The brief
The client sells an API. Their best customers find them by searching for very specific use cases — "how to extract line items from a Polish VAT invoice", "webhook signature verification in Elixir", that kind of thing. There are tens of thousands of those queries. Their marketing team is three people. The maths didn't work.
They'd already tried the obvious thing: hire a content agency to crank out pages. Three months in, the pages were generic, the rankings were nowhere, and Google had quietly started ignoring half of them. The agency suggested doubling down. The CMO called us instead.
What was actually broken
Two problems, tangled together. The first was scale: any human-written approach to long-tail SEO at this scope was going to take years. The second was quality: every AI-written approach they'd seen — and they'd seen a lot of them — produced pages that all sounded the same, said almost nothing, and had no relationship to the actual product.
The interesting part was that they had the missing ingredient sitting in their database. Live API logs. Real customer code samples (anonymised). SDK metadata. Error catalogues. A few thousand high-quality support tickets, indexed and tagged. The agency had been writing about the product. The pages they actually needed would be written from the product.
The shape of the system
We sketched it on a Tuesday and had a working spike by Friday. The shape held all the way to production:
- A keyword warehouse in Supabase — every long-tail term they wanted to target, tagged by topic, language, complexity, intent. Seeded from a paid SEO tool, then deduped and clustered against their existing content.
- A context layer — for each keyword, the pipeline pulls relevant code samples, error references, related endpoints and ticket excerpts from their internal systems. This is the part that makes the page non-generic. Most teams skip this step. It's where all the value lives.
- A strict drafting template — Claude isn't told to "write an article about X". It's given a context bundle, a precise outline (problem → minimal example → gotchas → reference table → related), and a style guide that bans about thirty common AI tells.
- Quality gates — every draft runs through automated checks before a human ever sees it: factual claims grounded in the context bundle, code samples actually executed against a sandbox, uniqueness against the existing corpus, reading-grade range, structured-data sanity.
- A review queue — drafts that pass gates land in a Notion-shaped review queue. A human approves, edits, or kills. Approved pages are published to Webflow with full JSON-LD and internal links generated from the topic graph.
"I expected the AI part to be the hard part. Turned out the schema work, the context layer and the kill criteria were the hard parts. The model just did what it was told." — CMO, post-launch retro
What we actually built
Two things, sitting next to each other:
The pipeline. n8n orchestrating about a dozen steps — keyword expansion, context retrieval, draft, eval, publish — with a small Python service in the middle for the heavier checks. Claude on the drafting and the eval, separated into two runs with different system prompts so the model isn't grading its own homework.
The dashboards. A Metabase view on the same Supabase warehouse, so the team can see what's queued, what's published, what's ranking, and which patterns are failing. Search Console feeds back in, so by week four the keyword warehouse was being re-prioritised against pages that were actually moving.
The whole stack costs the client about £140 a month to run, plus their LLM bill. The bill scales with the catalogue, not with the team.
The outcome
Six weeks in, search traffic was on a clear new curve. By month six it was three times the prior baseline, with a long tail that kept widening. About one in nine pages did most of the work — which is roughly what you'd expect from the long tail — but because the cost per page was low, the rest weren't a drag.

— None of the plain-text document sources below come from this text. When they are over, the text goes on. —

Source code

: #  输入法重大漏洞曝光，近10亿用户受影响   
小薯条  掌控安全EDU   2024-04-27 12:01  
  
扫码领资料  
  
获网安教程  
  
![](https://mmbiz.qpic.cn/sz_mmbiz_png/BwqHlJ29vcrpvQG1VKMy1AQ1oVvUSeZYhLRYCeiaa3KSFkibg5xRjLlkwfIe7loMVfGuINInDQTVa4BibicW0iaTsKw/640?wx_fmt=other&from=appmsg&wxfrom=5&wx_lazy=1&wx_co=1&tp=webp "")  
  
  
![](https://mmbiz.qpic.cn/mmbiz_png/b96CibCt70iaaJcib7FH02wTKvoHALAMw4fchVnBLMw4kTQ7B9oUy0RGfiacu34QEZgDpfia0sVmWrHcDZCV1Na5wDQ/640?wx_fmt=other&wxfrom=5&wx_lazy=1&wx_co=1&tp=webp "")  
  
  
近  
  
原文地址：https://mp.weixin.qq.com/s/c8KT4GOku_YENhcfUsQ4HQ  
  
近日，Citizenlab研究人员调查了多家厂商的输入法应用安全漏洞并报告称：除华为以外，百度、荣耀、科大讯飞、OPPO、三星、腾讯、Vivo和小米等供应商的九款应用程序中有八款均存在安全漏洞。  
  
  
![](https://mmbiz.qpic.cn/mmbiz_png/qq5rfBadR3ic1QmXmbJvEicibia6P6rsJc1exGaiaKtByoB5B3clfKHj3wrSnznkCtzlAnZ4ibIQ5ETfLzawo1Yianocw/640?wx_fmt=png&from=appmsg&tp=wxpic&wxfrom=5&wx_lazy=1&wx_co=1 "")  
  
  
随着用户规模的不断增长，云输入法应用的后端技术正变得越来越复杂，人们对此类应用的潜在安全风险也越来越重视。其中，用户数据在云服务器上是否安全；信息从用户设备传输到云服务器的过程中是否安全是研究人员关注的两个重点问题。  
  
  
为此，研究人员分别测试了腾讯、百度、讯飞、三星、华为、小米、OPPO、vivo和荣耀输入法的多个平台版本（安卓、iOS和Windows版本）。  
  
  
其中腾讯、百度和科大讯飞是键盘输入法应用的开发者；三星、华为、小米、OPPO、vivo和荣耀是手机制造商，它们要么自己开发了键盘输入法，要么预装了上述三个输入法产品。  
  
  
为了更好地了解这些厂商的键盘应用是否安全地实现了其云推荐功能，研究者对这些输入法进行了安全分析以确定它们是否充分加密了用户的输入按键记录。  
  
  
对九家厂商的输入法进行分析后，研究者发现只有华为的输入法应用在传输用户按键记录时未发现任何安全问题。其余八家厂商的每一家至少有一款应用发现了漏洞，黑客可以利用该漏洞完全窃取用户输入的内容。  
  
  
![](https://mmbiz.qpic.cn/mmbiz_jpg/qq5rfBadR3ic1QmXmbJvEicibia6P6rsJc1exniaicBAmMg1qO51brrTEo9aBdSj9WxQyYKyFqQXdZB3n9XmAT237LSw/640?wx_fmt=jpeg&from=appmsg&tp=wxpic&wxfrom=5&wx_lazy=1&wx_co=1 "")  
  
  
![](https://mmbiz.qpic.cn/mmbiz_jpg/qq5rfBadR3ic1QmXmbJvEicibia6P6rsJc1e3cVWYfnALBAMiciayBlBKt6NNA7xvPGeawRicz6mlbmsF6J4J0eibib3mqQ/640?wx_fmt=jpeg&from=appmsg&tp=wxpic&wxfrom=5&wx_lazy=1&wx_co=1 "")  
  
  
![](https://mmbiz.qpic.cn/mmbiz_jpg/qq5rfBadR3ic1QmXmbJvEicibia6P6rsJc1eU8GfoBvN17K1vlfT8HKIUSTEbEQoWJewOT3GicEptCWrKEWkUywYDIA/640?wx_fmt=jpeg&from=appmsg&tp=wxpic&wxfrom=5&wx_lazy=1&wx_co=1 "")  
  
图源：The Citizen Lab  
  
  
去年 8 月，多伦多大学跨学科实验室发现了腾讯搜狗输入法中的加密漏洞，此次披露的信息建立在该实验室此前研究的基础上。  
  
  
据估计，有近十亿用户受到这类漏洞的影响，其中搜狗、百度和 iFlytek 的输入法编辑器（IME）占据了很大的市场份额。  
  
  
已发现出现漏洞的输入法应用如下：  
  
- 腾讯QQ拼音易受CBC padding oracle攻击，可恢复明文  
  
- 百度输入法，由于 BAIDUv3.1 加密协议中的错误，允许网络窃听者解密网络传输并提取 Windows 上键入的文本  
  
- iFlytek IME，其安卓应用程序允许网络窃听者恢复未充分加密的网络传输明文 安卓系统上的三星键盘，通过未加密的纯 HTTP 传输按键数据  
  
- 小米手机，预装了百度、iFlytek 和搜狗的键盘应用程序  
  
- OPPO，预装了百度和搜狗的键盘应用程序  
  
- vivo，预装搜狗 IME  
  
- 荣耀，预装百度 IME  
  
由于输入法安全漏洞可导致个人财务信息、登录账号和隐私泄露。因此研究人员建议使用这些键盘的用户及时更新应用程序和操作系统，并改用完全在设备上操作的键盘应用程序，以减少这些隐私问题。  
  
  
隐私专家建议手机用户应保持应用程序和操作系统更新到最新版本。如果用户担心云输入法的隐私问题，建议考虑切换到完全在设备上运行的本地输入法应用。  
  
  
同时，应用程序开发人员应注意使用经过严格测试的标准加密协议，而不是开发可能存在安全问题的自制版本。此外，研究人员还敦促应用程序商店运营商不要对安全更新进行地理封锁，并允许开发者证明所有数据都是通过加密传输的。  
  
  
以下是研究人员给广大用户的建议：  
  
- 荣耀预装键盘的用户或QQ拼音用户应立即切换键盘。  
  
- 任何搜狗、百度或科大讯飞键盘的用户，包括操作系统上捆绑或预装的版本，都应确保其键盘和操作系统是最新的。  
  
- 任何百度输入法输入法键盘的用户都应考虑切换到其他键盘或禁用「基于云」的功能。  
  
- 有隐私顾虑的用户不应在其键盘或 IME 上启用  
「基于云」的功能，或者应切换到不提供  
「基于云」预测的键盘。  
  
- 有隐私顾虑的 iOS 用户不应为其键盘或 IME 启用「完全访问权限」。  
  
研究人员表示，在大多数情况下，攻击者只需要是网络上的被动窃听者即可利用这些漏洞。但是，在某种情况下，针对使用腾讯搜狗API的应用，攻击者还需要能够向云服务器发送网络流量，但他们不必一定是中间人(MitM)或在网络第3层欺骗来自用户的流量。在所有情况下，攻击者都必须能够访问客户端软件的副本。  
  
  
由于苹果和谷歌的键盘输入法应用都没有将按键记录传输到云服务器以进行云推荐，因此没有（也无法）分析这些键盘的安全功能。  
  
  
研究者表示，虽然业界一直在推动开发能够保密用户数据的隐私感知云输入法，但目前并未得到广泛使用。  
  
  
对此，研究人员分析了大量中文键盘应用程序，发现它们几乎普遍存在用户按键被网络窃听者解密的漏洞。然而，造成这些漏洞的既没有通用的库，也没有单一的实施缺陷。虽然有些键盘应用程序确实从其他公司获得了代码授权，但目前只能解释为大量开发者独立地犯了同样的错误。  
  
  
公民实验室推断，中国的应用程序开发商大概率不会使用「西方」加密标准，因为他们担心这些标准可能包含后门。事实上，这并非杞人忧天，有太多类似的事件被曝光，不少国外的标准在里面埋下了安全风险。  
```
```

More importantly, the marketing team stopped being the bottleneck on content. Their job shifted from writing pages to shaping the system — adjusting templates, killing patterns that didn't earn their keep, feeding new keyword clusters in. It looks more like product management than blogging.
What we learned
Quality gates do most of the work.
If you trust the model to write and then trust the model to grade, you get exactly the slop everyone complains about. The eval pass has to be cheaper, narrower, and ideally non-AI: code that runs, schemas that validate, facts that resolve. The LLM is one input. The gates are the product.
Don't write about your product. Write from it.
The single biggest quality lever was the context bundle. The same model with no context produces a page that could be about anyone's product. The same model with a tightly assembled context bundle — code, errors, tickets, telemetry — produces a page that could only be about this one.
Treat the corpus like software.
Every page has a version, a generation hash, a template version, and an eval score. When the template improves we can re-run the affected slice. When a rule changes — say, Google starts penalising some pattern — we can find and fix every affected page in an afternoon. Without that, programmatic SEO is an unmaintainable junkyard within six months.
The one thing to take away
Programmatic SEO is not a writing problem. It's a data-pipeline-with-good-taste problem. If you have a product worth searching for, you almost certainly already have the raw material to feed it. The question is whether you're willing to build the bit in the middle.